Every con needs a mark, and here is another area at which The Sting makes perfection look easy. Robert Shaw’s Doyle Lonnegan provides the film with a villain strong, smart, and threatening enough that he never once looks foolish despite an entire narrative that keeps him clueless and in the dark. Adding another layer of greatness to the film, Redford’s drive to hit Lonnegan is motivated not by greed but vengeance for the murder of his longtime partner. So we don’t have to waste any energy worrying about feeling sorry for the guy.

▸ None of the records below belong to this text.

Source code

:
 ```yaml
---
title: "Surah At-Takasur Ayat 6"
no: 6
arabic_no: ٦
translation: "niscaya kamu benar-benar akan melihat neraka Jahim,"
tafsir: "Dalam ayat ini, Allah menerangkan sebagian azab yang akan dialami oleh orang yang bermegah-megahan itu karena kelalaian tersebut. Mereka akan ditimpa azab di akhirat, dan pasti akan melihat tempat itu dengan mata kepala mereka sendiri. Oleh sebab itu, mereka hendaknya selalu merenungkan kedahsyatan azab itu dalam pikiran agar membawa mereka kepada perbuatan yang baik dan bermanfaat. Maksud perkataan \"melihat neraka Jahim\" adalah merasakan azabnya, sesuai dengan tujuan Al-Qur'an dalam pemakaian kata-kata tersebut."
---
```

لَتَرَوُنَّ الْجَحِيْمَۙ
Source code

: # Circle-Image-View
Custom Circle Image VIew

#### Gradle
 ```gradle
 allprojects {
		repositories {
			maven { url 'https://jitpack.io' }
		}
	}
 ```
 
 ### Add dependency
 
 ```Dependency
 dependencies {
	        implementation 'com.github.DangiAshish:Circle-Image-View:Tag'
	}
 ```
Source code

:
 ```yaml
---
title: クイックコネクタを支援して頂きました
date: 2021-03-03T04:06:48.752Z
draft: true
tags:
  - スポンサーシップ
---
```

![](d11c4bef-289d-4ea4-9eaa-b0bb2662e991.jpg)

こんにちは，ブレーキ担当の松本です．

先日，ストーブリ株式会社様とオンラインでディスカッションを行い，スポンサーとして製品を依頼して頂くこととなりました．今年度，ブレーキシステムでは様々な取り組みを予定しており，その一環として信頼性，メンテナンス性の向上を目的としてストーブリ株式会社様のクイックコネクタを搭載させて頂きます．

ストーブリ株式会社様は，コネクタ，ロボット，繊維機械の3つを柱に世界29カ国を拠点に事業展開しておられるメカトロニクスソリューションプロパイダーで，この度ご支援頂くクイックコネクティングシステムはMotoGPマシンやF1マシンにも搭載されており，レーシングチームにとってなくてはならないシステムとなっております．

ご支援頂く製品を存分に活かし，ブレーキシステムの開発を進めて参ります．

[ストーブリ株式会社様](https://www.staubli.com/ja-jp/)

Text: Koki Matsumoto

That also means it’s a satisfying revenge movie, too!

Surprisingly, the film actually doesn’t give you the Robert Redford-Paul Newman buddy movie you might expect. Redford plays the rising rookie to Newman’s legendary mentor, but the two don’t really share much camaraderie. Redford has his side stories; Newman deals with his crew. They grow to respect each other, but this really isn’t a bro-down narrative. Fortunately, the film throws too much great stuff at too fast a pace for this to matter. And it’s not like they don’t share some great scenes together. I’m particularly fond of their first meeting - Redford forces Newman into a cold shower after finding him drunk, passed out, and worthless. Newman casually wakes up and without missing a beat retorts, “Glad to meet you kid. You’re a real horse’s ass.”

Like many extraordinary older films, The Sting feels totally modern. The characters will occasionally drop a “Shit!” here and there. Time has no softening effect on Shaw’s menace. And the film’s one real instance of violence is sudden and frank. And yet, the film also feels like a weird nexus point for a number of Hollywood eras. It’s too fun and not hard enough to be a true New Hollywood 1970s film. Shaw feels like he comes from a different world than Newman and Redford. Meanwhile character actors like Charles Durning and Ray Walston give it a late ‘70s, early ‘80s feel, as do the almost Cheers-esque opening credits.

We all have our specific wants and needs when it comes to what movies we enjoy. I’ll watch Jean-Claude Van Damme movies all day long; I don’t really expect anyone to join me, though. Nevertheless, some movies are good enough that overcome our pet preferences. You could show them to pretty much anyone on Earth and get a positive response. The Sting is one of those movies, the kind you should absolutely seek out and enjoy without hesitation. It’s a flat-out entertainment machine. So entertaining that it won a Best Picture Oscar on that level alone. I mean, the film even opens with Scott Joplin’s “The Entertainer.” It’s seriously not fucking around when it comes to delivering a good time.